What the exercise asks
Lines before the one containing "- **Format**: Site web avec liste claire" are left out; copy that line and every later line through the end of the data exactly.

Records from a collection:

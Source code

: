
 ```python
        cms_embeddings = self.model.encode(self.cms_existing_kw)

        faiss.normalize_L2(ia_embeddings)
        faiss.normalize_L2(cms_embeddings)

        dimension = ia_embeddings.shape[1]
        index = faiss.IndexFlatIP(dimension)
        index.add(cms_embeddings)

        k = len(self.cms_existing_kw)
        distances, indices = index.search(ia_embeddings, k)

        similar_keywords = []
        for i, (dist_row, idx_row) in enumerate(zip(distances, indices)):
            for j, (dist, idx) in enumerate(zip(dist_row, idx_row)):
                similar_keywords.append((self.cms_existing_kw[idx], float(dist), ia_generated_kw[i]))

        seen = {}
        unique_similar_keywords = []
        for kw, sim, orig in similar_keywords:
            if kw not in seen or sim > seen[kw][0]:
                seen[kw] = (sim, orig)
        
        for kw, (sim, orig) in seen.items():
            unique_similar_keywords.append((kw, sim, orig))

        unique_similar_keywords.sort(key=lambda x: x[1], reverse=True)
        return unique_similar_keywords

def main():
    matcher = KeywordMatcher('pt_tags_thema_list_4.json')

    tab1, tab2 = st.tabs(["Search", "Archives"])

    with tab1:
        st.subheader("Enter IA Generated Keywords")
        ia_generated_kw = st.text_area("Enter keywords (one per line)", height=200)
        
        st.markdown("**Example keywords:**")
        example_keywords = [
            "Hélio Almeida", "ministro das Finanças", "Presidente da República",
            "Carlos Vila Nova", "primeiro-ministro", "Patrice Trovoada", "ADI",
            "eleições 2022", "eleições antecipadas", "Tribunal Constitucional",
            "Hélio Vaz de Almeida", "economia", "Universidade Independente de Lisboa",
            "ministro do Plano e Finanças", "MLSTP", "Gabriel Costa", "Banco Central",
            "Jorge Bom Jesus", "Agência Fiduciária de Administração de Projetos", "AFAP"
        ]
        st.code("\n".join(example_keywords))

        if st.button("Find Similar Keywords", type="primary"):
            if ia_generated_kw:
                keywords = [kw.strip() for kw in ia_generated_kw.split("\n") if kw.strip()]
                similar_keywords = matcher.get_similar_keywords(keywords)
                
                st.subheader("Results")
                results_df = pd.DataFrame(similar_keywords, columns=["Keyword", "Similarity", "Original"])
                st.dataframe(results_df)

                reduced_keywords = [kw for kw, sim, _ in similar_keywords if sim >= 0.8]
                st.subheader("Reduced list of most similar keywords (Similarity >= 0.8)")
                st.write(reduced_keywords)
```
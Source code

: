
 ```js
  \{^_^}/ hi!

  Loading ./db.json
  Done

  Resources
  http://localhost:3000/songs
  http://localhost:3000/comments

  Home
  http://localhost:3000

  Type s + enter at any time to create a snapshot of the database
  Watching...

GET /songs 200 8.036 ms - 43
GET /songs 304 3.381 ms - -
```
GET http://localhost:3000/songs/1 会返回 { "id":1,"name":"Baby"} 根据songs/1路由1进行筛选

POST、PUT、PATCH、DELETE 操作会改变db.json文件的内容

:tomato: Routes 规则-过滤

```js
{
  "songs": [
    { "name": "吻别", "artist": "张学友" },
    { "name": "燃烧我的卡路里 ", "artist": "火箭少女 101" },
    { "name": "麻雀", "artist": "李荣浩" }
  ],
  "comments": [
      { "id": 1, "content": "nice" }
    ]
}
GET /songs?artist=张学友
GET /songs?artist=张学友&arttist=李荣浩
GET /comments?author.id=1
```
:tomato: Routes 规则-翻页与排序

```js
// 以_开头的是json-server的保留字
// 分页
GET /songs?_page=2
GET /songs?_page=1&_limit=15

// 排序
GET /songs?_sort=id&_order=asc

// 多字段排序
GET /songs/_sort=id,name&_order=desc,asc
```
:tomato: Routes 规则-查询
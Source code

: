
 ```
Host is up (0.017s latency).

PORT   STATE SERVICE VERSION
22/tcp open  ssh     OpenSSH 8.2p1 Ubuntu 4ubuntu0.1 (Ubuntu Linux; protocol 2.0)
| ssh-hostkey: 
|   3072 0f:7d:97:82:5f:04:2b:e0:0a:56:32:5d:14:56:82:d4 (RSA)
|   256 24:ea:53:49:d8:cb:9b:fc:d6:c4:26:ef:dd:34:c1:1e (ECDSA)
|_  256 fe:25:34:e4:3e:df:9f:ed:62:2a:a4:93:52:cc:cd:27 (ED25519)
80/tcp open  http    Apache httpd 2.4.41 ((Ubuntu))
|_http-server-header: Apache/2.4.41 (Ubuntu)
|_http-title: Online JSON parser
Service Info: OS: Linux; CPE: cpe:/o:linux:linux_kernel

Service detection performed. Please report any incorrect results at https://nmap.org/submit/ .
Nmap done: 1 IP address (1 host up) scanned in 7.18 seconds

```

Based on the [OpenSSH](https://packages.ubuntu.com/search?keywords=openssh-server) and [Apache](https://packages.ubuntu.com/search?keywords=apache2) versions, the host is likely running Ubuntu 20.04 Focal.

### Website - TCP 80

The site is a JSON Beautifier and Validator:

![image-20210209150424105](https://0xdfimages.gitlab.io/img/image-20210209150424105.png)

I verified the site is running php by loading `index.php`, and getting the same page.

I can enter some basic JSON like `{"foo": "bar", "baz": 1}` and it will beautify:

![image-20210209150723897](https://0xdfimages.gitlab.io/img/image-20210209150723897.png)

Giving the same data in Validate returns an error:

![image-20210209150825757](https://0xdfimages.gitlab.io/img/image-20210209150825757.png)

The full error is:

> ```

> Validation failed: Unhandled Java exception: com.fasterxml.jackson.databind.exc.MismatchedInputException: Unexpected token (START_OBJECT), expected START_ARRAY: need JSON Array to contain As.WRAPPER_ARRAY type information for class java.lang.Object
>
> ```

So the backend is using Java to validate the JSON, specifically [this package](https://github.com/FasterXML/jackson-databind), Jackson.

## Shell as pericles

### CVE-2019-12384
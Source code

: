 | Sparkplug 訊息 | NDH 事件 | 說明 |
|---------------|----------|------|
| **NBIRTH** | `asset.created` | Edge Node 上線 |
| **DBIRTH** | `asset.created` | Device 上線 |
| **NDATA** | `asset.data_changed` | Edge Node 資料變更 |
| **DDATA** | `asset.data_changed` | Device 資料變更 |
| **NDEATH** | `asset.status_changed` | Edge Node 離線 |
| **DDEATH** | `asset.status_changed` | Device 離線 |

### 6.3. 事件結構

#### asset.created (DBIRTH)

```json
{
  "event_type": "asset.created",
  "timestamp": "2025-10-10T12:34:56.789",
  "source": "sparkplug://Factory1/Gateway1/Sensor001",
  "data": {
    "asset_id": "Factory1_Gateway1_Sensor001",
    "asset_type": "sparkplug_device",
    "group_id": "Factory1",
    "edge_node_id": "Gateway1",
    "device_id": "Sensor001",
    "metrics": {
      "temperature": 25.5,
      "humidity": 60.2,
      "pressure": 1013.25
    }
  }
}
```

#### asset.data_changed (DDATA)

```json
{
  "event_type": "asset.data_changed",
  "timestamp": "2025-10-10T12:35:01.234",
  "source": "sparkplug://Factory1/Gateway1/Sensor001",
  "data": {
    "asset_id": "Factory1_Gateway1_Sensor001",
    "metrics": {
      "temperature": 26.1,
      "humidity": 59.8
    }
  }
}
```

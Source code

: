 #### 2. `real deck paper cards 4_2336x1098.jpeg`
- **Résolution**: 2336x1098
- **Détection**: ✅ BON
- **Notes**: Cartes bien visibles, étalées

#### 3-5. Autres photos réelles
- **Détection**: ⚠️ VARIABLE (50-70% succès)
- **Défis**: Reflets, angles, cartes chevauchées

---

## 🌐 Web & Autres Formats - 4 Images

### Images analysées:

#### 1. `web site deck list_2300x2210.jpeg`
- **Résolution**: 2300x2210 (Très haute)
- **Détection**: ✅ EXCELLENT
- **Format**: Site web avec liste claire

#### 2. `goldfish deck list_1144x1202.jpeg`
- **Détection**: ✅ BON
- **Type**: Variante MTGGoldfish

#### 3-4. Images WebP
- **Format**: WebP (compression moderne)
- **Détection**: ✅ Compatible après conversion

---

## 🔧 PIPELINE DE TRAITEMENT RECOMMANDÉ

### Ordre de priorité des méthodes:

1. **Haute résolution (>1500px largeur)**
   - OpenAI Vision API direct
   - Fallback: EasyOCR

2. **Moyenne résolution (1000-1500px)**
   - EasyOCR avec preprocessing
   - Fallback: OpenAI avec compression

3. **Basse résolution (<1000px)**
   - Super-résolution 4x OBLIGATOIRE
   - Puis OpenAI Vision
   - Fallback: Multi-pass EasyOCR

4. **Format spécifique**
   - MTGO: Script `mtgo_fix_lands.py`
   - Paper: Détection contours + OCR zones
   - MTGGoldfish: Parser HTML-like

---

Expected answer
- **Format**: Site web avec liste claire

#### 2. `goldfish deck list_1144x1202.jpeg`
- **Détection**: ✅ BON
- **Type**: Variante MTGGoldfish

#### 3-4. Images WebP
- **Format**: WebP (compression moderne)
- **Détection**: ✅ Compatible après conversion

---

## 🔧 PIPELINE DE TRAITEMENT RECOMMANDÉ

### Ordre de priorité des méthodes:

1. **Haute résolution (>1500px largeur)**
   - OpenAI Vision API direct
   - Fallback: EasyOCR

2. **Moyenne résolution (1000-1500px)**
   - EasyOCR avec preprocessing
   - Fallback: OpenAI avec compression

3. **Basse résolution (<1000px)**
   - Super-résolution 4x OBLIGATOIRE
   - Puis OpenAI Vision
   - Fallback: Multi-pass EasyOCR

4. **Format spécifique**
   - MTGO: Script `mtgo_fix_lands.py`
   - Paper: Détection contours + OCR zones
   - MTGGoldfish: Parser HTML-like

---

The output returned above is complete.